(Beginning of DATA FOR REVIEW)
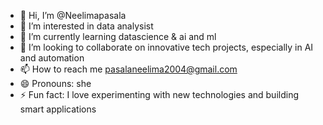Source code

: - 👋 Hi, I’m @Neelimapasala
- 👀 I’m interested in data analysist
- 🌱 I’m currently learning  datascience & ai and ml
- 💞️ I’m looking to collaborate on innovative tech projects, especially in AI and automation
- 📫 How to reach me pasalaneelima2004@gmail.com
- 😄 Pronouns: she
- ⚡ Fun fact: I love experimenting with new technologies and building smart applications

<!---
Neelimapasala/Neelimapasala is a ✨ special ✨ repository because its `README.md` (this file) appears on your GitHub profile.
You can click the Preview link to take a look at your changes.
--->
(End of DATA FOR REVIEW)
• **WORK INSTRUCTION**: Output the entries verbatim but drop the images.

• **THE COMPLETED TASK**:
Source code

: - 👋 Hi, I’m @Neelimapasala
- 👀 I’m interested in data analysist
- 🌱 I’m currently learning  datascience & ai and ml
- 💞️ I’m looking to collaborate on innovative tech projects, especially in AI and automation
- 📫 How to reach me pasalaneelima2004@gmail.com
- 😄 Pronouns: she
- ⚡ Fun fact: I love experimenting with new technologies and building smart applications

<!---
Neelimapasala/Neelimapasala is a ✨ special ✨ repository because its `README.md` (this file) appears on your GitHub profile.
You can click the Preview link to take a look at your changes.
--->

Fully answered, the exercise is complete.